- Disease: COVID-19
- Pathogen: SARS-CoV-2
- Location: Libya
- First outbreak: Wuhan, China
- Index case: Tripoli, Libya
- Arrival date: 24 March 2020 (6 years, 4 months, 2 weeks and 6 days)
- Confirmed cases: 507,269 (updated 5 August 2026)
- Deaths: 6,437 (updated 5 August 2026)

Government website
- covid19.ly National Centre for Disease Control - Libya Dashboard

= COVID-19 pandemic in Libya =

The COVID-19 pandemic was confirmed to have spread to Libya on 24 March 2020, when the first case was officially confirmed in Tripoli.

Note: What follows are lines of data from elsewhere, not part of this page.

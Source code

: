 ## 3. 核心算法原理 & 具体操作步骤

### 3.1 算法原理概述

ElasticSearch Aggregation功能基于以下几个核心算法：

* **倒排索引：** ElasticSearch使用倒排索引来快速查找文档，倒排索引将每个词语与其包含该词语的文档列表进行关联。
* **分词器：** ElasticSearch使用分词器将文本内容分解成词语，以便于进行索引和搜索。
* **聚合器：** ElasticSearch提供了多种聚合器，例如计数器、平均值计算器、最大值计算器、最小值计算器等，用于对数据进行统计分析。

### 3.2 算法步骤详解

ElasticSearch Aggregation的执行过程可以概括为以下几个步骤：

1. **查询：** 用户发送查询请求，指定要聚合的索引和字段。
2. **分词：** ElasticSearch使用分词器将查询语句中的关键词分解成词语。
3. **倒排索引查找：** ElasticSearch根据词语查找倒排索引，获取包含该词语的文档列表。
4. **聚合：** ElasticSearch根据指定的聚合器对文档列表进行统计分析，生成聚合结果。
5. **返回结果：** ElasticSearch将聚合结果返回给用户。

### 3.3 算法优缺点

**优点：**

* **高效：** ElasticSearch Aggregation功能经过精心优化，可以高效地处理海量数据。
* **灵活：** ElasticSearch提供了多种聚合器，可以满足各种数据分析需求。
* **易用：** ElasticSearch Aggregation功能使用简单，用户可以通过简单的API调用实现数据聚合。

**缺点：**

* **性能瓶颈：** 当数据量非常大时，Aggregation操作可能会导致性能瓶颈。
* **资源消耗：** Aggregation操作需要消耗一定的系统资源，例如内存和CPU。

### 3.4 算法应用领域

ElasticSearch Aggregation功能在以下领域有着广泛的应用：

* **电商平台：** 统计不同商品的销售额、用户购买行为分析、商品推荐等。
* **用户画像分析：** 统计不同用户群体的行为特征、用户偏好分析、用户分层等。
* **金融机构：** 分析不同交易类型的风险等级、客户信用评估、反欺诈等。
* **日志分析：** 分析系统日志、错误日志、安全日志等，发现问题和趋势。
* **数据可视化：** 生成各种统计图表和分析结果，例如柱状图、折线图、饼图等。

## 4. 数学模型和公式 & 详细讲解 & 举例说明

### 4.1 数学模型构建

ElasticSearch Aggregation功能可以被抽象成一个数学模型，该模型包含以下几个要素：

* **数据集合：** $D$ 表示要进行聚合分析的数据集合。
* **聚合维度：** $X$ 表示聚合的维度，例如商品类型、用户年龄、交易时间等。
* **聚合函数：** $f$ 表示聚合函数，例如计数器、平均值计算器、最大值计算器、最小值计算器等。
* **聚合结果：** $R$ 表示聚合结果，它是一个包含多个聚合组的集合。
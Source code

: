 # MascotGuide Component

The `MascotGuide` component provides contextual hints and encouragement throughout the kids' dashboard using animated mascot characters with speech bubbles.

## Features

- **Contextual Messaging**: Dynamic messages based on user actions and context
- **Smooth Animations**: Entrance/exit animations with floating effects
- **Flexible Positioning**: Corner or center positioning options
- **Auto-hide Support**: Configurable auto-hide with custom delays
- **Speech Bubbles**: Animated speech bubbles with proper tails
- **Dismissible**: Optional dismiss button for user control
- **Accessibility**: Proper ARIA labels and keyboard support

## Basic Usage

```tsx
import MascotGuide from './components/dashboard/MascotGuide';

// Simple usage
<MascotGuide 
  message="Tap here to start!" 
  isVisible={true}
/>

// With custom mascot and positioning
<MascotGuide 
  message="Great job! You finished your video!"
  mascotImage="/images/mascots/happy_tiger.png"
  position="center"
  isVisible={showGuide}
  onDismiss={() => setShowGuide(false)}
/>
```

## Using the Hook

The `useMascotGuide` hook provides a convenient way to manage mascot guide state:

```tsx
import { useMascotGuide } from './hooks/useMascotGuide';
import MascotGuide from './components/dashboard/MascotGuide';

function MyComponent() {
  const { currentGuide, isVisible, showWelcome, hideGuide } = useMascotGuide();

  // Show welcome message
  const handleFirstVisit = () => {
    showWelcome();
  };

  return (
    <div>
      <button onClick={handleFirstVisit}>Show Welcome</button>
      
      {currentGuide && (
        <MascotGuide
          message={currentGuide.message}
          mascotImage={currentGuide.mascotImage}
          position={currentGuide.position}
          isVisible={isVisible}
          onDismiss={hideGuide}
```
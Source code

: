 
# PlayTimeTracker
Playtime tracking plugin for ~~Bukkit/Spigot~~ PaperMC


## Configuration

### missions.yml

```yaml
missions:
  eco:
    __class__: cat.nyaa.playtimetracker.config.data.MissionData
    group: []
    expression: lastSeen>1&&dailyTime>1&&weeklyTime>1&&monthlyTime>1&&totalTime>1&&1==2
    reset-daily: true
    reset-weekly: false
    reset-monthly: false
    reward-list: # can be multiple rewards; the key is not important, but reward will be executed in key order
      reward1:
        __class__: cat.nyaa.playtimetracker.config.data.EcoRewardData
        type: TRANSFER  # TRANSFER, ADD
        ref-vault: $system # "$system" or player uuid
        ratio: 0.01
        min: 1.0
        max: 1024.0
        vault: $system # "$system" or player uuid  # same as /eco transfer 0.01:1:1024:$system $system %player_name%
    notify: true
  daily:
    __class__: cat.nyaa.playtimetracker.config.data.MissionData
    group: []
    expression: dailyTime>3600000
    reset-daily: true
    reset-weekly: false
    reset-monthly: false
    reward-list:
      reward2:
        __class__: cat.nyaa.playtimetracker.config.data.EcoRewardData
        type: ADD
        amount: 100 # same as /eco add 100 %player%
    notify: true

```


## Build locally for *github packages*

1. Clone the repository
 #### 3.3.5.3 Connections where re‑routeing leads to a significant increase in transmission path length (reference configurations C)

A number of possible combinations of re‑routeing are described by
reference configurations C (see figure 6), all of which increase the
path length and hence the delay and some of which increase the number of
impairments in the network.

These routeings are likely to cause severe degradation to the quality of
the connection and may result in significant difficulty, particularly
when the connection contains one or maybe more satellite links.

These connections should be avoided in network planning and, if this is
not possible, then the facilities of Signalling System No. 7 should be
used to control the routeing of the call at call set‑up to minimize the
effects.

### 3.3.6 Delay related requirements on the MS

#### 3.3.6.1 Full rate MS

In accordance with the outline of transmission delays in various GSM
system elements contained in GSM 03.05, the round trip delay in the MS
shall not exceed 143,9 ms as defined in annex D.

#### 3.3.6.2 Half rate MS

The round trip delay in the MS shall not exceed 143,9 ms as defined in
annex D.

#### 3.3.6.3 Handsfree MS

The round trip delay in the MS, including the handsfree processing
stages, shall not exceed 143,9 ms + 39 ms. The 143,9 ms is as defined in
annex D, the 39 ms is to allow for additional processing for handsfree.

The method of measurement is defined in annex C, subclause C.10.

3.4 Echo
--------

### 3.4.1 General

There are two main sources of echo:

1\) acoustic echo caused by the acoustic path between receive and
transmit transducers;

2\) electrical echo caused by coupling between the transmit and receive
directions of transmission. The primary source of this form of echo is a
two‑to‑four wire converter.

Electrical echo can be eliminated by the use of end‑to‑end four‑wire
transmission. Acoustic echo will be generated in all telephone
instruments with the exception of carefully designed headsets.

Libya is considered especially vulnerable to the pandemic due to the effects from the Second Libyan Civil War, which has led to a dire humanitarian situation and the destruction of the nation's health infrastructure.

== Background ==
On 12 January 2020, the World Health Organization (WHO) confirmed that a novel coronavirus was the cause of a respiratory illness in a cluster of people in Wuhan City, Hubei Province, China, which was reported to the WHO on 31 December 2019.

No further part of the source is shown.